こうした状況の中、2003年にガーネット型の固体電解質材料LixLa3M2O12(略称 LLZ)が発見されました。名古屋工業大学の中山先生は、このLLZを対象とし、特にその界面反応に注目した研究を進めています。従来の計算手法では、LLZとリチウム金属の界面でのイオン交換反応や、界面で生じる原子レベルの反応を詳細に調べることが困難でしたが、中山先生はこれらを解明するためのアプローチに取り組んでいます。
DFT計算によるこれまでの成果(2022年論文)
金属Li/LLZ界面モデルの研究において、DFT-MD計算を試みたものの、192原子や294原子の界面モデルでは計算時間が非常に長くかかり、当時はDFT-MD計算を断念しました。
その代わりに、静的な特徴の計算を行い、原子数を絞った複数の金属Li/LLZ界面モデルを構築し、表面エネルギーの計算や濡れ性の評価を実施しました。
さらに、評価したモデルの中からエネルギー的に安定した金属Li/LLZ界面モデルを抽出し、精度の高いDFT計算を実行しました。その結果、LLZは金属Liによって還元されないことが明らかになりました。加えて、LLZにリチウム欠陥を導入したり、リチウムを格子間に入り込ませて化学ポテンシャルを評価したところ、金属Li/LLZ界面でのリチウム組成は、これまで考えていた計算モデルとは異なる可能性が示唆されました。
Matlantisによる成果(2024年論文)
まず、LLZを計算対象として、Matlantis-MDがDFT-MDの結果を再現できることを確認しました。その後、Matlantisを使用して金属Li/LLZ界面モデルの計算を行い、再現性を確認しました。Matlantisでは、1024原子のモデルを対象にNNP-MD計算を実施しました。

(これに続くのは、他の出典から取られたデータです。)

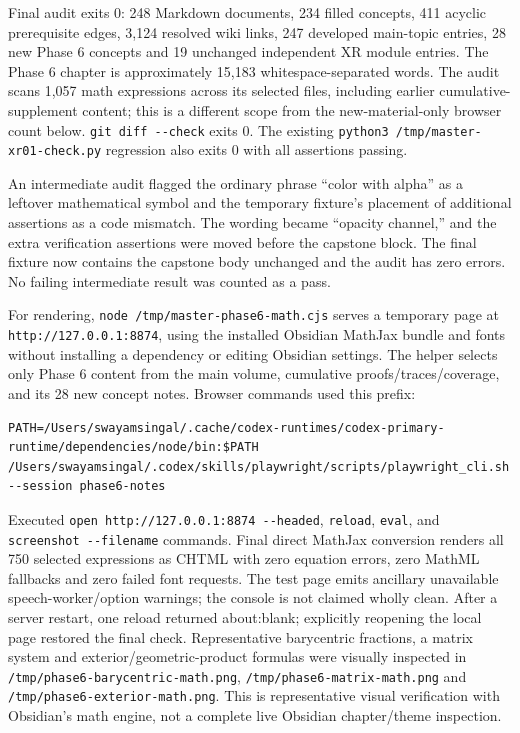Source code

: Final audit exits 0: 248 Markdown documents, 234 filled concepts, 411 acyclic prerequisite edges, 3,124 resolved wiki links, 247 developed main-topic entries, 28 new Phase 6 concepts and 19 unchanged independent XR module entries. The Phase 6 chapter is approximately 15,183 whitespace-separated words. The audit scans 1,057 math expressions across its selected files, including earlier cumulative-supplement content; this is a different scope from the new-material-only browser count below. \texttt{git\ diff\ -\/-check} exits 0. The existing \texttt{python3\ /tmp/master-xr01-check.py} regression also exits 0 with all assertions passing.

An intermediate audit flagged the ordinary phrase ``color with alpha'' as a leftover mathematical symbol and the temporary fixture's placement of additional assertions as a code mismatch. The wording became ``opacity channel,'' and the extra verification assertions were moved before the capstone block. The final fixture now contains the capstone body unchanged and the audit has zero errors. No failing intermediate result was counted as a pass.

For rendering, \texttt{node\ /tmp/master-phase6-math.cjs} serves a temporary page at \texttt{http://127.0.0.1:8874}, using the installed Obsidian MathJax bundle and fonts without installing a dependency or editing Obsidian settings. The helper selects only Phase 6 content from the main volume, cumulative proofs/traces/coverage, and its 28 new concept notes. Browser commands used this prefix:

\begin{verbatim}
PATH=/Users/swayamsingal/.cache/codex-runtimes/codex-primary-runtime/dependencies/node/bin:$PATH /Users/swayamsingal/.codex/skills/playwright/scripts/playwright_cli.sh --session phase6-notes
\end{verbatim}

Executed \texttt{open\ http://127.0.0.1:8874\ -\/-headed}, \texttt{reload}, \texttt{eval}, and \texttt{screenshot\ -\/-filename} commands. Final direct MathJax conversion renders all 750 selected expressions as CHTML with zero equation errors, zero MathML fallbacks and zero failed font requests. The test page emits ancillary unavailable speech-worker/option warnings; the console is not claimed wholly clean. After a server restart, one reload returned about:blank; explicitly reopening the local page restored the final check. Representative barycentric fractions, a matrix system and exterior/geometric-product formulas were visually inspected in \texttt{/tmp/phase6-barycentric-math.png}, \texttt{/tmp/phase6-matrix-math.png} and \texttt{/tmp/phase6-exterior-math.png}. This is representative visual verification with Obsidian's math engine, not a complete live Obsidian chapter/theme inspection.

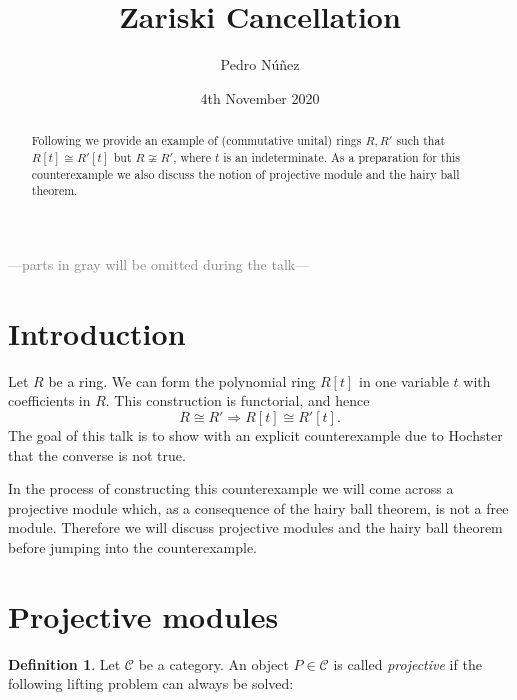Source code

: \documentclass[A4paper, 12pt, british, reqno]{amsart}
\author{Pedro N\'{u}\~{n}ez}
\title[Zariski Cancellation]{Zariski Cancellation}
\date{4th November 2020}
\newcommand{\calC}{\mathcal{C}}
\theoremstyle{plain}
\theoremstyle{definition}
\newtheorem{defn}[thm]{Definition}
\theoremstyle{remark}
\theoremstyle{plain}
\theoremstyle{definition}
\theoremstyle{remark}
\theoremstyle{plain}
\theoremstyle{definition}
\theoremstyle{remark}
\begin{document}

\maketitle

\begin{abstract}
    Following \cite{hoc72} we provide an example of (commutative unital) rings $R,R'$ such that $R[t]\cong R'[t]$ but $R\not\cong R'$, where $t$ is an indeterminate.
    As a preparation for this counterexample we also discuss the notion of projective module and the hairy ball theorem.	
\end{abstract}

\tableofcontents

\begin{center}
    \textcolor{gray}{---parts in gray will be omitted during the talk---}
\end{center}

\section{Introduction}

Let $R$ be a ring.
We can form the polynomial ring $R[t]$ in one variable $t$ with coefficients in $R$.
This construction is functorial, and hence
\[ R\cong R' \Rightarrow R[t]\cong R'[t]. \]
The goal of this talk is to show with an explicit counterexample due to Hochster \cite{hoc72} that the converse is not true.

In the process of constructing this counterexample we will come across a projective module which, as a consequence of the hairy ball theorem, is not a free module.
Therefore we will discuss projective modules and the hairy ball theorem before jumping into the counterexample.

\section{Projective modules}

\begin{defn}
    Let $\calC$ be a category.
    An object $P\in \calC$ is called \textit{projective} if the following lifting problem can always be solved:
    
    \begin{center}
    \end{center}
\end{defn}
\end{document}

金属Li/LLZ界面モデルについては、温度条件を変化させて1nsのMatlantis-MDシミュレーションを行い、ガーネット層の安定性を確認しました。また、金属Li/LLZ界面でのLiイオン交換の挙動もシミュレーションを通じて調べることができました。その結果、DFT計算に基づく仮説「金属LiのLiイオンがLLZ相に入り込む可能性」が支持されることが確認されました。
さらに、金属Li/LLZ界面モデルに対してMatlantisで構造緩和を行い、その後DFT計算を実施して電子構造を評価したところ、界面でのバンドベンディングが確認され、これによりLLZと金属リチウムの界面安定性が高まることが示唆されました。